There are a number of variants of this plane, which deviant from the original, as the plane evolved through manufacturing.

  • Type 1: Markings of “007A” on the bottom heal of one side, and “RECORD BRITISH” on the lever cap (surrounded by blue paint).
  • Type 2: Markings of “Record No 077 / 077A, Made In England” on the bottom heal of one side, and “RECORD” on the lever cap. The small inset triangular region to the rear bottom of both sides has been removed.
  • Type 3: The original wavy form lever cap is replaced with the singular curve, also found on the No.076. Again I think this is likely due to a reduced manufacturing cost. The downside to this was that the original maintained a portion of the lever cap at the bottom (maybe ¾” in length) which held down the lever cap, although only the front point actually made contact (see the third figure above). This allowed more room for shavings, room which was reduced with the new lever cap. Similar markings to the Type 2, except no markings on the lever cap.
  • Type 4: No markings on the plane. The front of the plane “nose” has changed from a gentle curve to an edge, somewhat negating the “bull-nose” concept.

This makes the plane I have somewhere between a Type 1 and Type 2. Note that the Clifton 770 is  somewhat of a clone of the Record No.077, and the Edward Preston No.1355. Clifton, as well as Veritas are two modern manufacturers of bullnose planes.


The Record No.076 bull-nose

The bull-nose plane is one of those funny little planes, and often comes in one of two forms, the fixed nose, and the removal nose. Does the planes nose really look like a bull’s nose? Some of them do I guess, especially those whose nose has a pronounced curve. What is the bullnose for? Generally it’s a form of rebate plane used for rebate refinement, and fine fitting. The Record No.076 is a classic bullnose rabbet plane, 4″ in length, introduced in 1933, and manufactured until 1976. It is likely based on the No.1347 manufactured by Edward Preston & Sons, which is not surprising, since the Preston planes were sold off in the 1930s to Sheffield firm of C. & J. Hampton, who would later merge with the Record Tool Company.

The No.076 has the advantage of having a receding nose, which is open to allow shaving to escape. It is made of cast iron and sports the traditional blue paint of Record.

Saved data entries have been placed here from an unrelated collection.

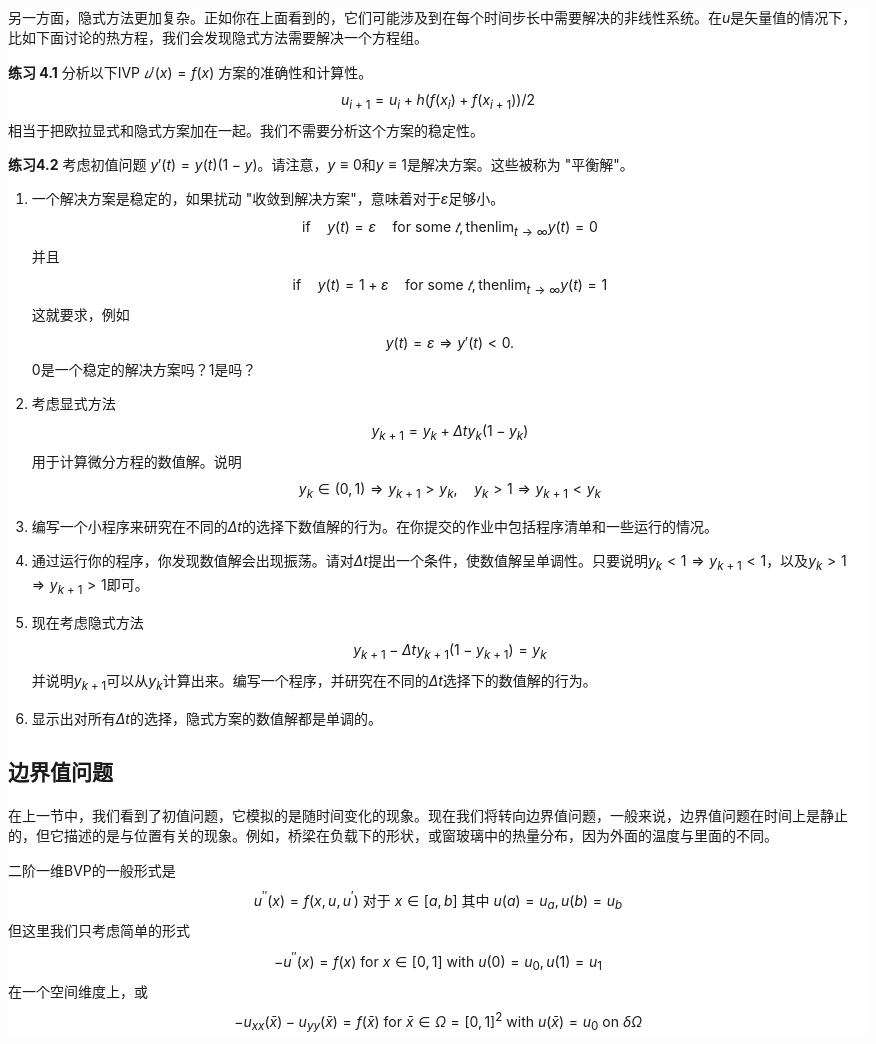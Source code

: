 另一方面，隐式方法更加复杂。正如你在上面看到的，它们可能涉及到在每个时间步长中需要解决的非线性系统。在$u$是矢量值的情况下，比如下面讨论的热方程，我们会发现隐式方法需要解决一个方程组。

**练习 4.1** 分析以下IVP $𝑢′(x) = f(x)$ 方案的准确性和计算性。
$$
u_{i+1}=u_{i}+h\left(f\left(x_{i}\right)+f\left(x_{i+1}\right)\right) / 2
$$
相当于把欧拉显式和隐式方案加在一起。我们不需要分析这个方案的稳定性。

**练习4.2** 考虑初值问题 $y′(t) = y(t)(1-y)$。请注意，$y\equiv 0$和$y\equiv 1$是解决方案。这些被称为 "平衡解"。

1. 一个解决方案是稳定的，如果扰动 "收敛到解决方案"，意味着对于$\varepsilon$足够小。
   $$
   \text{if}\quad  y(t) = \varepsilon \quad \text{for some }𝑡, \text{then} \lim_{t\rightarrow \infty} y(t) = 0
   $$
   并且
   $$
   \text{if}\quad  y(t) = 1 + \varepsilon \quad \text{for some }𝑡, \text{then} \lim_{t\rightarrow \infty} y(t) = 1
   $$
   这就要求，例如
   $$
   y(t)=\varepsilon  \Rightarrow y′(t)<0.
   $$
   0是一个稳定的解决方案吗？1是吗？

2. 考虑显式方法
   $$
   y_{k+1}=y_k+\Delta ty_k(1-y_k)
   $$
   用于计算微分方程的数值解。说明
   $$
   y_k \in (0,1)\Rightarrow y_{k+1}>y_k,\quad y_k>1\Rightarrow y_{k+1}<y_k
   $$

3. 编写一个小程序来研究在不同的$\Delta t$的选择下数值解的行为。在你提交的作业中包括程序清单和一些运行的情况。

4. 通过运行你的程序，你发现数值解会出现振荡。请对$\Delta t$提出一个条件，使数值解呈单调性。只要说明$y_k<1\Rightarrow y_{k+1}<1$，以及$y_k>1\Rightarrow y_{k+1}>1$即可。

5. 现在考虑隐式方法
   $$
   y_{k+1}-\Delta ty_{k+1}(1-y_{k+1})=y_k
   $$
   并说明$y_{k+1}$可以从$y_k$计算出来。编写一个程序，并研究在不同的$\Delta t$选择下的数值解的行为。

6. 显示出对所有$\Delta t$的选择，隐式方案的数值解都是单调的。

## 边界值问题

在上一节中，我们看到了初值问题，它模拟的是随时间变化的现象。现在我们将转向边界值问题，一般来说，边界值问题在时间上是静止的，但它描述的是与位置有关的现象。例如，桥梁在负载下的形状，或窗玻璃中的热量分布，因为外面的温度与里面的不同。

二阶一维BVP的一般形式是
$$
u^{\prime \prime}(x)=f\left(x, u, u^{\prime}\right) \text { 对于 } x \in[a, b] \text { 其中 } u(a)=u_{a}, u(b)=u_{b}
$$
但这里我们只考虑简单的形式
$$
-u^{\prime \prime}(x)=f(x) \text { for } x \in[0,1] \text { with } u(0)=u_{0}, u(1)=u_{1}
$$
在一个空间维度上，或
$$
-u_{x x}(\bar{x})-u_{y y}(\bar{x})=f(\bar{x}) \text { for } \bar{x} \in \Omega=[0,1]^{2} \text { with } u(\bar{x})=u_{0} \text { on } \delta \Omega
$$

The downside is that it does not have an adjustable blade. The blade can be manually adjusted by slackening the knurled thumbscrew under the lever.  These planes were nicely designed from the perspective of how the lever cap fits onto the plane body. Due to the low pitch of the plane, the plane is bevel-up.

The blade is made of tungsten steel, but is a little on the thin side from the perspective of modern blades. The plane is about 29mm or 1-1/8″ in width. and is very simple, with only three parts (well four if you count the thumbscrew).

There seem to be a number of versions of this plane. The one in my collection is likely the earliest version. The next version is almost identical, but the triangular region on the rear sides of the plane (painted blue), no longer exists, likely to reduce manufacturing costs. Markings in the form of “”Record No 076 Made in England” are found on the side, bottom rear. The last version saw a streamlining of the lever cap to one continuous curve.


The tiniest of Veritas planes

The ingenuity of Veritas (and Lee Valley) never disappoints. They recently unveiled a superb little pocket plane, the likes of which has not been seen since Lie Nielsen introduced their violin makers plane, which is slightly smaller. This is the sort of plane that is always handy to do those small tasks, or maybe even for constructing musical instruments, or models.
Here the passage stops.